We further explored whether the genetic associations were modified by gender. Given the more complex genetic associations with cord data, these analyses were confined to the 7-year data (see Supplementary Material, Table S6). Boys had a more pronounced negative genetic effects for AA with rs1535 and for mead acid with both polymorphisms. In contrast, the opposite effect was observed for DHA with rs174 575. These results reflected similar FA levels in boys and girls with GG genotype (homozygotes in the minor allele) but differences in levels for homozygotes in the major alleles (see Fig. 3). Adjustment for multiple comparisons (critical P= 0.0021) suggested that all these results could have occurred by chance. We also examined gender differences in FA levels after adjusting for confounders and exogenous or dietary sources of FAs. This is based on the assumption that any residual gender effect could be attributed to endogenous sources including interactions with genetic variants. Boys had higher levels for 8 of the 12 polyunsaturated FAs (EDA, P= 0.010; all other P< 3.4 × 10−5; n = 3951), with similar levels for LA, EPA and DHA (P = 0.75, 0.064 and 0.67) and lower levels for ALA (P = 0.016) (see Supplementary Material, Table S7). The critical P-value for these 12 comparisons was 0.038, using the false discovery rate.

Figure 3.

Figure 3.

Gender interactions with FADS2 polymorphisms for DHA and mead acid levels at 7 years. Gender by genotype means are shown for two FAs with 95% CIs. (A) Boys showed a stronger genetic effect than girls for mead acid (P = 0.0021). In contrast for (B), girls showed a stronger effect for DHA (P = 0.039). Both these interactions tended to reflect similar levels for GG boys and girls with differences becoming most marked for homozygotes in the major allele.

DISCUSSION

This is the first large-scale study to compare the effect of two polymorphisms in the FADS2 gene on FA profiles at three time points: during pregnancy for the mother, at birth for the neonate and at 7 years old for the child. In all three data sets, the two genetic variants had strong associations with most of the polyunsaturated FAs reported in this study. These results were consistent with the minor allele being associated with lower activity leading to reduced amounts of the products but increased amounts of the un-metabolized precursors. These associations were not restricted to precursors or products of the specific Δ-6 metabolic stage, but included other associations possibly reflecting linkage disequilibrium (LD) with Δ-5 variants in the FADS1 gene.

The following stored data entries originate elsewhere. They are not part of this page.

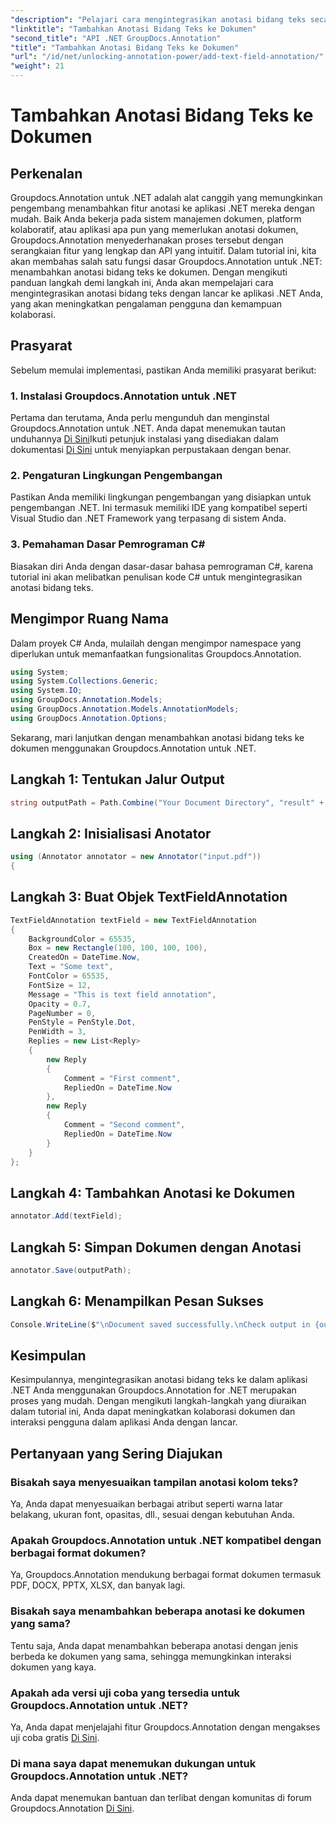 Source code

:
```yaml
---
"description": "Pelajari cara mengintegrasikan anotasi bidang teks secara mulus ke dalam aplikasi .NET Anda menggunakan Groupdocs.Annotation untuk .NET."
"linktitle": "Tambahkan Anotasi Bidang Teks ke Dokumen"
"second_title": "API .NET GroupDocs.Annotation"
"title": "Tambahkan Anotasi Bidang Teks ke Dokumen"
"url": "/id/net/unlocking-annotation-power/add-text-field-annotation/"
"weight": 21
---
```


# Tambahkan Anotasi Bidang Teks ke Dokumen

## Perkenalan
Groupdocs.Annotation untuk .NET adalah alat canggih yang memungkinkan pengembang menambahkan fitur anotasi ke aplikasi .NET mereka dengan mudah. Baik Anda bekerja pada sistem manajemen dokumen, platform kolaboratif, atau aplikasi apa pun yang memerlukan anotasi dokumen, Groupdocs.Annotation menyederhanakan proses tersebut dengan serangkaian fitur yang lengkap dan API yang intuitif.
Dalam tutorial ini, kita akan membahas salah satu fungsi dasar Groupdocs.Annotation untuk .NET: menambahkan anotasi bidang teks ke dokumen. Dengan mengikuti panduan langkah demi langkah ini, Anda akan mempelajari cara mengintegrasikan anotasi bidang teks dengan lancar ke aplikasi .NET Anda, yang akan meningkatkan pengalaman pengguna dan kemampuan kolaborasi.
## Prasyarat
Sebelum memulai implementasi, pastikan Anda memiliki prasyarat berikut:
### 1. Instalasi Groupdocs.Annotation untuk .NET
Pertama dan terutama, Anda perlu mengunduh dan menginstal Groupdocs.Annotation untuk .NET. Anda dapat menemukan tautan unduhannya [Di Sini](https://releases.groupdocs.com/annotation/net/)Ikuti petunjuk instalasi yang disediakan dalam dokumentasi [Di Sini](https://tutorials.groupdocs.com/annotation/net/) untuk menyiapkan perpustakaan dengan benar.
### 2. Pengaturan Lingkungan Pengembangan
Pastikan Anda memiliki lingkungan pengembangan yang disiapkan untuk pengembangan .NET. Ini termasuk memiliki IDE yang kompatibel seperti Visual Studio dan .NET Framework yang terpasang di sistem Anda.
### 3. Pemahaman Dasar Pemrograman C#
Biasakan diri Anda dengan dasar-dasar bahasa pemrograman C#, karena tutorial ini akan melibatkan penulisan kode C# untuk mengintegrasikan anotasi bidang teks.

## Mengimpor Ruang Nama
Dalam proyek C# Anda, mulailah dengan mengimpor namespace yang diperlukan untuk memanfaatkan fungsionalitas Groupdocs.Annotation.
```csharp
using System;
using System.Collections.Generic;
using System.IO;
using GroupDocs.Annotation.Models;
using GroupDocs.Annotation.Models.AnnotationModels;
using GroupDocs.Annotation.Options;
```

Sekarang, mari lanjutkan dengan menambahkan anotasi bidang teks ke dokumen menggunakan Groupdocs.Annotation untuk .NET.
## Langkah 1: Tentukan Jalur Output
```csharp
string outputPath = Path.Combine("Your Document Directory", "result" + Path.GetExtension("input.pdf"));
```
## Langkah 2: Inisialisasi Anotator
```csharp
using (Annotator annotator = new Annotator("input.pdf"))
{
```
## Langkah 3: Buat Objek TextFieldAnnotation
```csharp
TextFieldAnnotation textField = new TextFieldAnnotation
{
    BackgroundColor = 65535,
    Box = new Rectangle(100, 100, 100, 100),
    CreatedOn = DateTime.Now,
    Text = "Some text",
    FontColor = 65535,
    FontSize = 12,
    Message = "This is text field annotation",
    Opacity = 0.7,
    PageNumber = 0,
    PenStyle = PenStyle.Dot,
    PenWidth = 3,
    Replies = new List<Reply>
    {
        new Reply
        {
            Comment = "First comment",
            RepliedOn = DateTime.Now
        },
        new Reply
        {
            Comment = "Second comment",
            RepliedOn = DateTime.Now
        }
    }
};
```
## Langkah 4: Tambahkan Anotasi ke Dokumen
```csharp
annotator.Add(textField);
```
## Langkah 5: Simpan Dokumen dengan Anotasi
```csharp
annotator.Save(outputPath);
```
## Langkah 6: Menampilkan Pesan Sukses
```csharp
Console.WriteLine($"\nDocument saved successfully.\nCheck output in {outputPath}.");
```

## Kesimpulan
Kesimpulannya, mengintegrasikan anotasi bidang teks ke dalam aplikasi .NET Anda menggunakan Groupdocs.Annotation for .NET merupakan proses yang mudah. Dengan mengikuti langkah-langkah yang diuraikan dalam tutorial ini, Anda dapat meningkatkan kolaborasi dokumen dan interaksi pengguna dalam aplikasi Anda dengan lancar.
## Pertanyaan yang Sering Diajukan
### Bisakah saya menyesuaikan tampilan anotasi kolom teks?
Ya, Anda dapat menyesuaikan berbagai atribut seperti warna latar belakang, ukuran font, opasitas, dll., sesuai dengan kebutuhan Anda.
### Apakah Groupdocs.Annotation untuk .NET kompatibel dengan berbagai format dokumen?
Ya, Groupdocs.Annotation mendukung berbagai format dokumen termasuk PDF, DOCX, PPTX, XLSX, dan banyak lagi.
### Bisakah saya menambahkan beberapa anotasi ke dokumen yang sama?
Tentu saja, Anda dapat menambahkan beberapa anotasi dengan jenis berbeda ke dokumen yang sama, sehingga memungkinkan interaksi dokumen yang kaya.
### Apakah ada versi uji coba yang tersedia untuk Groupdocs.Annotation untuk .NET?
Ya, Anda dapat menjelajahi fitur Groupdocs.Annotation dengan mengakses uji coba gratis [Di Sini](https://releases.groupdocs.com/).
### Di mana saya dapat menemukan dukungan untuk Groupdocs.Annotation untuk .NET?
Anda dapat menemukan bantuan dan terlibat dengan komunitas di forum Groupdocs.Annotation [Di Sini](https://forum.groupdocs.com/c/annotation/10).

The pattern of results was much clearer than that observed in other single studies probably due to the larger sample size. No previous study has reported robust associations for DHA (9,1114) or for BDPA (14) for FADS2 single nucleotide polymorphisms (SNPs). The synthesis of DHA is particularly important for the development of the offspring as DHA accumulates in the brain and retina (26). The result from this study for DHA complements another study that showed an association with a deletion in the intergenic FADS1–FADS2 region considered the promoter region for FADS2 (17). In contrast, a recent meta-analysis of the results from five cohorts with European ancestry failed to observe robust associations between FADS2 and DHA after correction for multiple testing despite a combined n of 8866 (27). In our 7-year data, a negative association with the minor allele was observed for GLA (18:3n-6). This association would be expected since GLA is the product of a Δ-6 desaturase on LA. This association has previously been reported in one study (14) but not in another study (13). The lack of an association with DALA and TALA is consistent with the metabolic pathway for these FAs which do not require a Δ-6 desaturase for their synthesis. However, the positive associations for the equivalent omega-6 FAs, EDA and DDA, may also suggest that the lack of association for these omega-3 FAs arises due to extensive conversion of ALA into EPA leaving low levels of the substrate available for conversion to DALA and TALA (28).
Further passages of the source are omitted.